By Lefteris Yallouros – Athens
A host of interested buyers are queuing up to purchase Greece’s Hellenic Postbank. The Postbank is fully owned by the Hellenic Financial Stability Fund (HFSF) and its sale is expected to be completed by mid-July.
Authorities wound down the Hellenic Postbank back in January. They stripped out bad loans from its portfolio and transferred less risky assets and deposits to a new entity called New Hellenic Postbank.
The HFSF pumped 4 billion euros into the bank to cover its funding gap – the difference between assets and liabilities – and a further 500 million to recapitalize it. The healthy TT has assets of 13.7 billion euros, deposits of 10.7 billion and a network of about 200 branches.
Alpha Bank expressed an official interest to buy the Postbank over the weekend. It’s President Yannis Costopulos said “we are interested in buying the Hellenic Postbank and we will submit a serious offer”.

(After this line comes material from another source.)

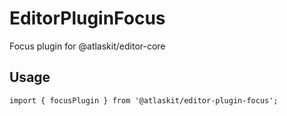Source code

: # EditorPluginFocus

Focus plugin for @atlaskit/editor-core

## Usage

`import { focusPlugin } from '@atlaskit/editor-plugin-focus';`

The National Bank of Greece (NBG) is reportedly interested too. Bank officials told the Athens News Agency that a successful share capital increase plan, which raised 1.08 billion euros from the private sector, paved the way for the group’s a restructuring and that the bank could now move towards buying Hellenic Postbank. NBG interest has been known for some time but was put on hold during the bank’s recapitalization process.
Another suitor is Eurobank which itself is now owned by the Hellenic Financial Stability Fund. The troika is reportedly keen on the Postbank being sold to Eurobank in order to make the latter more attractive to investors when it is eventually privatized again.

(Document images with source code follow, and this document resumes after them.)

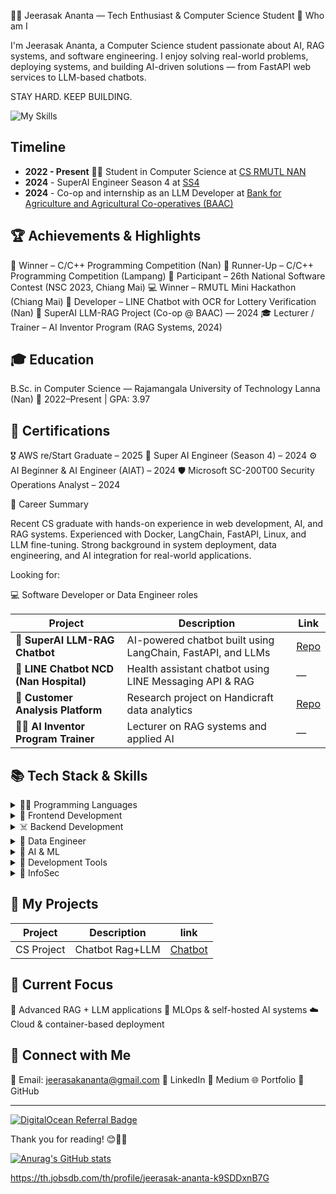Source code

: 🧑‍💻 Jeerasak Ananta — Tech Enthusiast & Computer Science Student
🔱 Who am I

I'm Jeerasak Ananta, a Computer Science student passionate about AI, RAG systems, and software engineering.
I enjoy solving real-world problems, deploying systems, and building AI-driven solutions — from FastAPI web services to LLM-based chatbots.

STAY HARD. KEEP BUILDING.

![My Skills](https://skillicons.dev/icons?i=python,linux,bash,cpp,ts,java,react,vite,tailwind,docker,arch,aws)

## Timeline
- **2022 - Present** 🧑‍🎓 Student in Computer Science at [CS RMUTL NAN](https://nan.rmutl.ac.th/)
- **2024** - SuperAI Engineer Season 4 at [SS4](https://superai.aiat.or.th/2022/hall-of-fame-2022/)
- **2024** - Co-op and internship as an LLM Developer at [Bank for Agriculture and Agricultural Co-operatives (BAAC)](https://www.baac.or.th/en/)

## 🏆 Achievements & Highlights

🥇 Winner – C/C++ Programming Competition (Nan)
🥈 Runner-Up – C/C++ Programming Competition (Lampang)
🧠 Participant – 26th National Software Contest (NSC 2023, Chiang Mai)
💻 Winner – RMUTL Mini Hackathon (Chiang Mai)
🤖 Developer – LINE Chatbot with OCR for Lottery Verification (Nan)
🧩 SuperAI LLM-RAG Project (Co-op @ BAAC) — 2024
🎓 Lecturer / Trainer – AI Inventor Program (RAG Systems, 2024)


## 🎓 Education

B.Sc. in Computer Science — Rajamangala University of Technology Lanna (Nan)
📆 2022–Present | GPA: 3.97

## 🪪 Certifications

🎖 AWS re/Start Graduate – 2025
🧩 Super AI Engineer (Season 4) – 2024
⚙️ AI Beginner & AI Engineer (AIAT) – 2024
🛡 Microsoft SC-200T00 Security Operations Analyst – 2024

💼 Career Summary

Recent CS graduate with hands-on experience in web development, AI, and RAG systems.
Experienced with Docker, LangChain, FastAPI, Linux, and LLM fine-tuning.
Strong background in system deployment, data engineering, and AI integration for real-world applications.

Looking for:

💻 Software Developer or Data Engineer roles


| Project                               | Description                                                 | Link                                                                 |
| ------------------------------------- | ----------------------------------------------------------- | -------------------------------------------------------------------- |
| 🧠 **SuperAI LLM-RAG Chatbot**         | AI-powered chatbot built using LangChain, FastAPI, and LLMs | [Repo](https://github.com/JeerasakAnanta/cs_project)                 |
| 💬 **LINE Chatbot NCD (Nan Hospital)** | Health assistant chatbot using LINE Messaging API & RAG     | —                                                                    |
| 🧵 **Customer Analysis Platform**      | Research project on Handicraft data analytics               | [Repo](https://github.com/JeerasakAnanta/customer-analysis-platform) |
| 🧑‍🏫 **AI Inventor Program Trainer**     | Lecturer on RAG systems and applied AI                      | —                                                                    |


## 📚 Tech Stack & Skills

<details>
<summary>👨‍💻 Programming Languages</summary>

![Programming Skills](https://skillicons.dev/icons?i=cpp,python,java,php,js,ts,go,rust)

</details>

<details>
<summary>🐥 Frontend Development</summary>

![Frontend Skills](https://skillicons.dev/icons?i=html,css,react,tailwind)

</details>

<details>
<summary>☠️ Backend Development</summary>

![Backend Skills](https://skillicons.dev/icons?i=fastapi,flask,postgres,dotnet)

</details>

<details>
<summary>🐥 Data Engineer</summary>

![Data Engineer Skills](https://skillicons.dev/icons?i=grafana,)

</details>

<details>
<summary>🤖 AI & ML</summary>

![AI & ML Skills](https://skillicons.dev/icons?i=sklearn,anaconda)

</details>

<details>
<summary>🐥 Development Tools</summary>

![Dev Tools Skills](https://skillicons.dev/icons?i=vim,git,github,gitlab,ubuntu,neovim,raspberrypi,arduino,redhat,jenkins,eclipse)

</details>

<details>
<summary>🐥 InfoSec</summary>
<img src="https://tryhackme-badges.s3.amazonaws.com/Game.png" alt="Your Image Badge" />
</details>

## 🐥 My Projects
| Project    | Description     | link                                                    |
| ---------- | --------------- | ------------------------------------------------------- |
| CS Project | Chatbot Rag+LLM | [Chatbot](https://github.com/JeerasakAnanta/cs_project) |  |



## 🌱 Current Focus

🤖 Advanced RAG + LLM applications
🧩 MLOps & self-hosted AI systems
☁️ Cloud & container-based deployment

## 📩 Connect with Me
📧 Email: jeerasakananta@gmail.com
💼 LinkedIn
🧠 Medium
🌐 Portfolio
🐙 GitHub

---

[![DigitalOcean Referral Badge](https://web-platforms.sfo2.cdn.digitaloceanspaces.com/WWW/Badge%201.svg)](https://www.digitalocean.com/?refcode=b3f2bac99791&utm_campaign=Referral_Invite&utm_medium=Referral_Program&utm_source=badge)

Thank you for reading! 😊💯💪

[![Anurag's GitHub stats](https://github-readme-stats.vercel.app/api?username=JeerasakAnanta)](https://github.com/JeerasakAnanta/github-readme-stats)

https://th.jobsdb.com/th/profile/jeerasak-ananta-k9SDDxnB7G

Greece’s other large lender, Piraeus Bank, has said it will not make any more acquisitions in the near future after taking over Societe Generale’s and Millenium BCP’s Greek units and the local operations of three Cypriot banks.
Furthermore, there is reported interest on behalf of hedge funds in the Postbank.
Greece’s bank rescue fund has hired Rothschild and Goldman Sachs as advisers on the sale.